* [What you have to do] Go through the listing below and work out how many lines hold "good"; reply with the figure alone.

==== The records

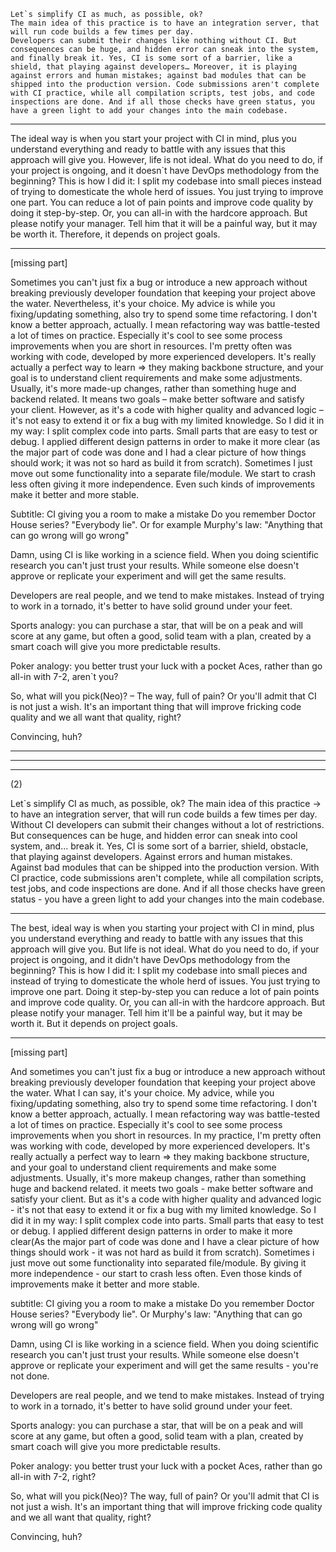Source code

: 	Let`s simplify CI as much, as possible, ok?
	The main idea of this practice is to have an integration server, that will run code builds a few times per day.
	Developers can submit their changes like nothing without CI. But consequences can be huge, and hidden error can sneak into the system, and finally break it. Yes, CI is some sort of a barrier, like a shield, that playing against developers… Moreover, it is playing against errors and human mistakes; against bad modules that can be shipped into the production version. Code submissions aren't complete with CI practice, while all compilation scripts, test jobs, and code inspections are done. And if all those checks have green status, you have a green light to add your changes into the main codebase.

----

The ideal way is when you start your project with CI in mind, plus you understand everything and ready to battle with any issues that this approach will give you.
However, life is not ideal. What do you need to do, if your project is ongoing, and it doesn`t have DevOps methodology from the beginning?
This is how I did it: I split my codebase into small pieces instead of trying to domesticate the whole herd of issues. You just trying to improve one part. You can reduce a lot of pain points and improve code quality by doing it step-by-step. 
Or, you can all-in with the hardcore approach. But please notify your manager. Tell him that it will be a painful way, but it may be worth it. Therefore, it depends on project goals.

----------

[missing part]

Sometimes you can't just fix a bug or introduce a new approach without breaking previously developer foundation that keeping your project above the water. Nevertheless, it's your choice. My advice is while you fixing/updating something, also try to spend some time refactoring. I don't know a better approach, actually. I mean refactoring way was battle-tested a lot of times on practice. Especially it's cool to see some process improvements when you are short in resources. I'm pretty often was working with code, developed by more experienced developers. It's really actually a perfect way to learn => they making backbone structure, and your goal is to understand client requirements and make some adjustments. Usually, it's more made-up changes, rather than something huge and backend related. It means two goals – make better software and satisfy your client.
However, as it's a code with higher quality and advanced logic – it's not easy to extend it or fix a bug with my limited knowledge. So I did it in my way: I split complex code into parts. Small parts that are easy to test or debug. I applied different design patterns in order to make it more clear (as the major part of code was done and I had a clear picture of how things should work; it was not so hard as build it from scratch).
Sometimes I just move out some functionality into a separate file/module. We start to crash less often giving it more independence. Even such kinds of improvements make it better and more stable.

Subtitle: CI giving you a room to make a mistake
Do you remember Doctor House series? "Everybody lie".
Or for example Murphy's law: "Anything that can go wrong will go wrong"

Damn, using CI is like working in a science field. When you doing scientific research you can't just trust your results. While someone else doesn't approve or replicate your experiment and will get the same results.

Developers are real people, and we tend to make mistakes. Instead of trying to work in a tornado, it's better to have solid ground under your feet.


Sports analogy: you can purchase a star, that will be on a peak and will score at any game, but often a good, solid team with a plan, created by a smart coach will give you more predictable results. 

Poker analogy: you better trust your luck with a pocket Aces, rather than go all-in with 7-2, aren`t you?

So, what will you pick(Neo)? – The way, full of pain? Or you'll admit that CI is not just a wish. It's an important thing that will improve fricking code quality and we all want that quality, right?


Convincing, huh? 


----
----
----

(2)

Let`s simplify CI as much, as possible, ok?
The main idea of this practice -> to have an integration server, that will run code builds a few times per day.
Without CI developers can submit their changes without a lot of restrictions. But consequences can be huge, and hidden error can sneak into cool system, and... break it. Yes, CI is some sort of a barrier, shield, obstacle, that playing against developers.
Against errors and human mistakes. Against bad modules that can be shipped into the production version. With CI practice, code submissions aren't complete, while all compilation scripts, test jobs, and code inspections are done. And if all those checks have green status - you have a green light to add your changes into the main codebase.

----

The best, ideal way is when you starting your project with CI in mind, plus you understand everything and ready to battle with any issues that this approach will give you.
But life is not ideal. What do you need to do, if your project is ongoing, and it didn't have DevOps methodology from the beginning?
This is how I did it: I split my codebase into small pieces and instead of trying to domesticate the whole herd of issues. You just trying to improve one part. Doing it step-by-step you can reduce a lot of pain points and improve code quality. 
Or, you can all-in with the hardcore approach. But please notify your manager. Tell him it'll be a painful way, but it may be worth it. But it depends on project goals.

----------

[missing part]

And sometimes you can't just fix a bug or introduce a new approach without breaking previously developer foundation that keeping your project above the water. What I can say, it's your choice. My advice, while you fixing/updating something, also try to spend some time refactoring. I don't know a better approach, actually. I mean refactoring way was battle-tested a lot of times on practice. Especially it's cool to see some process improvements when you short in resources. In my practice, I'm pretty often was working with code, developed by more experienced developers. It's really actually a perfect way to learn => they making backbone structure, and your goal to understand client requirements and make some adjustments. Usually, it's more makeup changes, rather than something huge and backend related. 
it meets two goals - make better software and satisfy your client.
But as it's a code with higher quality and advanced logic - it's not that easy to extend it or fix a bug with my limited knowledge. So I did it in my way: I split complex code into parts. Small parts that easy to test or debug. I applied different design patterns in order to make it more clear(As the major part of code was done and I have a clear picture of how things should work - it was not hard as build it from scratch).
Sometimes i just move out some functionality into separated file/module. By giving it more independence - our start to crash less often. Even those kinds of improvements make it better and more stable.

subtitle: CI giving you a room to make a mistake
Do you remember Doctor House series? "Everybody lie".
Or Murphy's law: "Anything that can go wrong will go wrong"

Damn, using CI is like working in a science field. When you doing scientific research you can't just trust your results. While someone else doesn't approve or replicate your experiment and will get the same results - you're not done.

Developers are real people, and we tend to make mistakes. Instead of trying to work in a tornado, it's better to have solid ground under your feet.


Sports analogy: you can purchase a star, that will be on a peak and will score at any game, but often a good, solid team with a plan, created by smart coach will give you more predictable results. 

Poker analogy: you better trust your luck with a pocket Aces, rather than go all-in with 7-2, right?

So, what will you pick(Neo)?
The way, full of pain? Or you'll admit that CI is not just a wish. It's an important thing that will improve fricking code quality and we all want that quality, right?


Convincing, huh?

========

* [Answer space] 2